Tradisi “entas entas” yang sudah turun temurun masih terpelihara dengan baik sampai kini. Ini terlihat dari kegiatan budaya entas entas yang berlangsung di Latar Gubung Song Meri di Dusun Nitikan, Sukoharjo pada Sabtu (18/4) malam.
Masyarakat mengikuti serangkaian prosesi entas-entas yang diawali oleh doa tetua adat. Doa sebagai wujud syukur kepada Tuhan Yang Maha Esa atas hasil panen melimpah.

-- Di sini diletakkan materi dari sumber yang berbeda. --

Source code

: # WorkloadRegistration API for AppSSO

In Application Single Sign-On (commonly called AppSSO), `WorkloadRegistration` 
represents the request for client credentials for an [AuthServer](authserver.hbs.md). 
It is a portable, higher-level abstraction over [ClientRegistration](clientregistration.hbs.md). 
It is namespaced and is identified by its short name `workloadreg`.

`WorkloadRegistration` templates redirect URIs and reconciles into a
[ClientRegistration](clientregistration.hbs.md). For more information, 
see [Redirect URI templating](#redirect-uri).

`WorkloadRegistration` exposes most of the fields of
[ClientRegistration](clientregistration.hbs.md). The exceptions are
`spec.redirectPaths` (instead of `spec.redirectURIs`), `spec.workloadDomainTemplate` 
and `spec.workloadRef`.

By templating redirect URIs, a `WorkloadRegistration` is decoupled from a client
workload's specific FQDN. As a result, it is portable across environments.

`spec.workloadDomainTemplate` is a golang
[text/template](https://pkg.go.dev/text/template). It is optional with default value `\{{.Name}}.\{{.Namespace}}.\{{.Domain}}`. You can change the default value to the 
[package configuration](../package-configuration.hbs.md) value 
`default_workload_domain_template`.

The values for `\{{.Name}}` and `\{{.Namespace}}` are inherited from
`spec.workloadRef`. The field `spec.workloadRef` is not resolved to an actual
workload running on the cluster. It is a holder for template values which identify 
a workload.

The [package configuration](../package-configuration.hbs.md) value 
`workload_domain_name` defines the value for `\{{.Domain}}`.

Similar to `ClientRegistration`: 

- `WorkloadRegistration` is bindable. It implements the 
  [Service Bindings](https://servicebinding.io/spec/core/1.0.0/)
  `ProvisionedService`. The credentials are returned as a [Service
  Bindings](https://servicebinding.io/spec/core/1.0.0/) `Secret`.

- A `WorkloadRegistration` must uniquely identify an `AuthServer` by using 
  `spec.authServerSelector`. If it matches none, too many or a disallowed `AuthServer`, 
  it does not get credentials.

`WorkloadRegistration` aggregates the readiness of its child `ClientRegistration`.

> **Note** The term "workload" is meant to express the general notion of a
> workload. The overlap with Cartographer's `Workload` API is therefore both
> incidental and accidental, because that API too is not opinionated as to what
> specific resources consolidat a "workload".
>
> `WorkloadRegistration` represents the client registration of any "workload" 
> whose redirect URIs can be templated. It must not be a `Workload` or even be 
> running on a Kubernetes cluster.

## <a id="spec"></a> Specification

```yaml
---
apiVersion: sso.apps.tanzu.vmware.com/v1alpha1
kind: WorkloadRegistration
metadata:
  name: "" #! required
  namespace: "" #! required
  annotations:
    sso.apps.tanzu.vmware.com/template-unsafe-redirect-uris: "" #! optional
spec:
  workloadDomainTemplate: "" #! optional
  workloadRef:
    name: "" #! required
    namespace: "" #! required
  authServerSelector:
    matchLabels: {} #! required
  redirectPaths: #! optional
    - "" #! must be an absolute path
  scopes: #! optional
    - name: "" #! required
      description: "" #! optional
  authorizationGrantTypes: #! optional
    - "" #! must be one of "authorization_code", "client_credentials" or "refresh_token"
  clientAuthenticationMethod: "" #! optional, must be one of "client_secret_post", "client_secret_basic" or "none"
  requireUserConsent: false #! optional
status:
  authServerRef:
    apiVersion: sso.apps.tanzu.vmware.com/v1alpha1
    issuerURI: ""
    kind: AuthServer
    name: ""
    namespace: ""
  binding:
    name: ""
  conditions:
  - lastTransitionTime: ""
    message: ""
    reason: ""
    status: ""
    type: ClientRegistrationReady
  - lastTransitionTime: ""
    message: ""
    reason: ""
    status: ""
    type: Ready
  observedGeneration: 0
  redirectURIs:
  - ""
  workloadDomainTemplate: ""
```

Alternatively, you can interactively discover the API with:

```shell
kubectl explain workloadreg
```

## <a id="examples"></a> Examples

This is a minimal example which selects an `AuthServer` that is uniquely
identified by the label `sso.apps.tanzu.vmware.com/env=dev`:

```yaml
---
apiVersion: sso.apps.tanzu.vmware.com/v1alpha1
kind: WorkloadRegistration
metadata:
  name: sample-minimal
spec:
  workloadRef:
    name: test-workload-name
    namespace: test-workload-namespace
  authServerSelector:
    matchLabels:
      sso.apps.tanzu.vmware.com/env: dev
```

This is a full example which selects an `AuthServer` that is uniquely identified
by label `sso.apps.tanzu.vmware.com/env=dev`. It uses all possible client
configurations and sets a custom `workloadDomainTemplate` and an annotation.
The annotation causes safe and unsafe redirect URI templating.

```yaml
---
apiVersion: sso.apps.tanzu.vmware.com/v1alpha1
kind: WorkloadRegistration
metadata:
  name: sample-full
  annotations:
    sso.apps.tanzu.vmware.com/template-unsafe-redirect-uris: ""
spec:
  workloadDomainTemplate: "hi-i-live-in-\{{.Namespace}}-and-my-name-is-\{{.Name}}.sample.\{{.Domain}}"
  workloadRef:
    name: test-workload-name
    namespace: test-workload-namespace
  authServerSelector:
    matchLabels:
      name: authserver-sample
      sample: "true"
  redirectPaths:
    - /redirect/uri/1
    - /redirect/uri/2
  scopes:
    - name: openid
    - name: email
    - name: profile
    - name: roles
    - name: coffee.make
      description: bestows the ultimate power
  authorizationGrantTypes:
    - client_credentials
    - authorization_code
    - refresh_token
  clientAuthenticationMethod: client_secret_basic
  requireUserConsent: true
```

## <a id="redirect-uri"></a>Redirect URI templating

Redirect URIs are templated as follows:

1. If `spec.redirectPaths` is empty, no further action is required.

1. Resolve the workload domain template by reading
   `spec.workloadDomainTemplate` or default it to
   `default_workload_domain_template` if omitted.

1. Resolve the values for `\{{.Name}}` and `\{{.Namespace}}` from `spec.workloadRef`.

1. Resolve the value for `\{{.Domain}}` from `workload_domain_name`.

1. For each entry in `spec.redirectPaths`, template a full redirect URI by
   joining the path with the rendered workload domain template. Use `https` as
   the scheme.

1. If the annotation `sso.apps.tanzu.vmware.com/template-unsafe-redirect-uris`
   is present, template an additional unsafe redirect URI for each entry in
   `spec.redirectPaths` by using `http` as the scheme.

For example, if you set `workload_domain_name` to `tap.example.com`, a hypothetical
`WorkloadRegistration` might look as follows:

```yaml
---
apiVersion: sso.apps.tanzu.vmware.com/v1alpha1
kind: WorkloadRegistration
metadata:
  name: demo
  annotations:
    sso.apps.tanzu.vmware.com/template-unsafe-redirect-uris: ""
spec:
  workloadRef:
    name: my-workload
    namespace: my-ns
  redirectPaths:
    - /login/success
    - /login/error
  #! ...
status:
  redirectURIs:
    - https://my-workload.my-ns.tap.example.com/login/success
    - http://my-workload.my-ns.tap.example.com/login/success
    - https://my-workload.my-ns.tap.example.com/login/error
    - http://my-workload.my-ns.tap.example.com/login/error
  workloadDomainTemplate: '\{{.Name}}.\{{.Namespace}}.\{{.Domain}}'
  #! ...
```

Prosesi sakral lainnya adalah memungut/mengumpulkan sebagian (jimpit) hasil panen (gabah) seikhlasnya dari petani oleh sekelompok pemuda. Bulir padi yang terkumpul selanjutnya di upacarakan sebelum dibagikan kepada warga kurang mampu maupun mereka yang tidak ikut panen dan mengalami gagal panen.
“Ini tradisi yang sudah turun temurun. Tujuannya untuk terus memupuk tali persaudaraan, silaturrahmi serta menumbuhkan jiwa sosial masyarakat dengan berbagi,” kata Solichin, tokoh adat desa setempat.
Baca juga : Menag Nasaruddin Umar Dukung Usulan Tokoh Pondok Tremas Jadi Pahlawan Nasional
Pemerintah Kabupaten Pacitan memberi apresiasi tinggi tradisi entas entas masyarakat Desa Sukoharjo. Di era modern seperti saat ini, masyarakat masih melestarikan warisan nenek moyang yang kaya akan nilai sosial dan kemanusiaan. Warga menjunjung tinggi gotong royong, kebersamaan serta kesetiakawanan sosial.
“Entas entas merupakan tradisi baik masyarakat Desa Sukoharjo. Mudah-mudahan tradisi ini terus lestari dan membawa lebih banyak kebaikan bagi masyarakat,” ujar Bupati Indrata Nur Bayuaji, Bupati Pacitan dihubungi terpisah.
Kegiatan entas entas juga dimeriahkan oleh atraksi seni dari Sanggar Song Meri Desa Sukoharjo. Pertunjukkan seni itu menjadi hiburan sekaligus penutup dari serangkaian tradisi entas entas. (red/adv).